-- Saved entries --

________________________

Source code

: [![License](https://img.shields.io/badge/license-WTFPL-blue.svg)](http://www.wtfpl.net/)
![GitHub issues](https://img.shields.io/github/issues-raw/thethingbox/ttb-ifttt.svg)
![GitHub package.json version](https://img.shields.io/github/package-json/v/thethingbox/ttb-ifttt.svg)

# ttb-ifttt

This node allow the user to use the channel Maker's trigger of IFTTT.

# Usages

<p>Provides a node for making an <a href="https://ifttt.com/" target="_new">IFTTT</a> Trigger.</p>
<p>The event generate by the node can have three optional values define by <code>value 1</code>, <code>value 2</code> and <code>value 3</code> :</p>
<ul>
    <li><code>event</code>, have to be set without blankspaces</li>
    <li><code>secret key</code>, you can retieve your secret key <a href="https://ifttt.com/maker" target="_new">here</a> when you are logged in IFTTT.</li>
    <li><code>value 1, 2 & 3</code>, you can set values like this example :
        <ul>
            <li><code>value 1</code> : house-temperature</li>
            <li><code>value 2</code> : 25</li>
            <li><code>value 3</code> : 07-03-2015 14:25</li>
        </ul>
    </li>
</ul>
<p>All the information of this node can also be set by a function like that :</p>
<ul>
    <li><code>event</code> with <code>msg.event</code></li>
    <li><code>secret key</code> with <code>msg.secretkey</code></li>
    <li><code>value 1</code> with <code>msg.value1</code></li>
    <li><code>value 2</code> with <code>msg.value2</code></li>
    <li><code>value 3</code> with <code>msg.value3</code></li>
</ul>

________________________

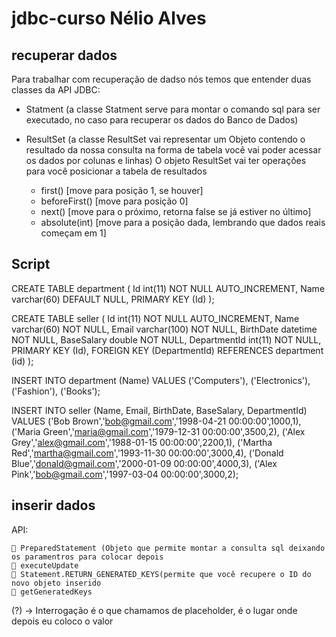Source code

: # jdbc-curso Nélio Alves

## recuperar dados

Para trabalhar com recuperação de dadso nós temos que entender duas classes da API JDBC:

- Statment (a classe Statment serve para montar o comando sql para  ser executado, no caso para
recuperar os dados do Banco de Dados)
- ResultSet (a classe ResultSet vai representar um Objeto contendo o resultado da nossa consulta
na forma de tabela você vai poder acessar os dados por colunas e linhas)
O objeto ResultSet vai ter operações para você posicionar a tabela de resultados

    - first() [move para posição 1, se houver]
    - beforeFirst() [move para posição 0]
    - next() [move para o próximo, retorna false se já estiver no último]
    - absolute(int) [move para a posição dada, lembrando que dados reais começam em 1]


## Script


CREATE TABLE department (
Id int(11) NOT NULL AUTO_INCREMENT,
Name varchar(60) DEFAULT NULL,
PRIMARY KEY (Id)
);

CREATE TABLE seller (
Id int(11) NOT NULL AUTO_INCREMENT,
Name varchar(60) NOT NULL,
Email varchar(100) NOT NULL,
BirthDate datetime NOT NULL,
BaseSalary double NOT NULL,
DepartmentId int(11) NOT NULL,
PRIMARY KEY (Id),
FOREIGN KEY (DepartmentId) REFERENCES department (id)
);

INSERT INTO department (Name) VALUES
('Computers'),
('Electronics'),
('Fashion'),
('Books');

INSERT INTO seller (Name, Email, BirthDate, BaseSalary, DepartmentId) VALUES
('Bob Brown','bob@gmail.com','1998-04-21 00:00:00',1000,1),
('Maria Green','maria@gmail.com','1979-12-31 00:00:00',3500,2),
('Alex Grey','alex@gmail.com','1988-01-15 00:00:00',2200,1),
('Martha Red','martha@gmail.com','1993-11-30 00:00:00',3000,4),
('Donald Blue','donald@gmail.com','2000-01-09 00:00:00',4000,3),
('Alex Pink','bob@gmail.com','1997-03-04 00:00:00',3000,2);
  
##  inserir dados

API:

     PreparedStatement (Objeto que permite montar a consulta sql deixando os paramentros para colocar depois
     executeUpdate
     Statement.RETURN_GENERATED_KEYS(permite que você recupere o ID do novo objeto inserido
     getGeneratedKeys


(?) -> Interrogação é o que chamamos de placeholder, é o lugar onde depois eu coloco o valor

________________________

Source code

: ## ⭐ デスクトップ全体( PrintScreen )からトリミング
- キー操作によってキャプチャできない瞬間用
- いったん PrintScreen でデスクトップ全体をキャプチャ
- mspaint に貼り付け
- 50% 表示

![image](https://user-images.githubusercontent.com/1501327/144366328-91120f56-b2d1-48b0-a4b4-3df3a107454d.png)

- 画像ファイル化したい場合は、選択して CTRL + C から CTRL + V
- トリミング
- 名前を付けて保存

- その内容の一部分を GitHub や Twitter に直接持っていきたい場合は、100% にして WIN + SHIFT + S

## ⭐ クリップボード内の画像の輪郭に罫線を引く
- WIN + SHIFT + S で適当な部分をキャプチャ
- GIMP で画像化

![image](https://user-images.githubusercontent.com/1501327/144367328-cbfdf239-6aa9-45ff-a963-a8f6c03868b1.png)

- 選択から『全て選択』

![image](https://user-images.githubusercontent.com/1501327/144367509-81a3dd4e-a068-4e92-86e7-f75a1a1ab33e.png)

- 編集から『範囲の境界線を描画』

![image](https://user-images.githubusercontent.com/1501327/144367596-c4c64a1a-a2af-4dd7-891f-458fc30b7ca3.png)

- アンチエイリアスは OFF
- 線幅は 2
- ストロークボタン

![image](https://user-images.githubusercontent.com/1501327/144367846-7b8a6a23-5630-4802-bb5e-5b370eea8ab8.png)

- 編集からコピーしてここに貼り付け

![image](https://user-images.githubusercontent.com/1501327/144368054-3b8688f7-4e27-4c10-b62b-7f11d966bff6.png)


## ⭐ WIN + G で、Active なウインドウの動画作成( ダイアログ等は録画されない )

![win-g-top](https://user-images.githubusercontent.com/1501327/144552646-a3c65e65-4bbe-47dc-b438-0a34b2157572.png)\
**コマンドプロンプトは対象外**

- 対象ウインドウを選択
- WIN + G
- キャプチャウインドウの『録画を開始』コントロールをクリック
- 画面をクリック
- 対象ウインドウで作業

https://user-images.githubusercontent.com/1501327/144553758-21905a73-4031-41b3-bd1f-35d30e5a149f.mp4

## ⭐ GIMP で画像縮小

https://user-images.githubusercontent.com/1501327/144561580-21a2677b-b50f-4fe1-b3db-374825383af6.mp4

________________________

For each line above that contains "BaseSalary", make a copy.

BaseSalary double NOT NULL,
INSERT INTO seller (Name, Email, BirthDate, BaseSalary, DepartmentId) VALUES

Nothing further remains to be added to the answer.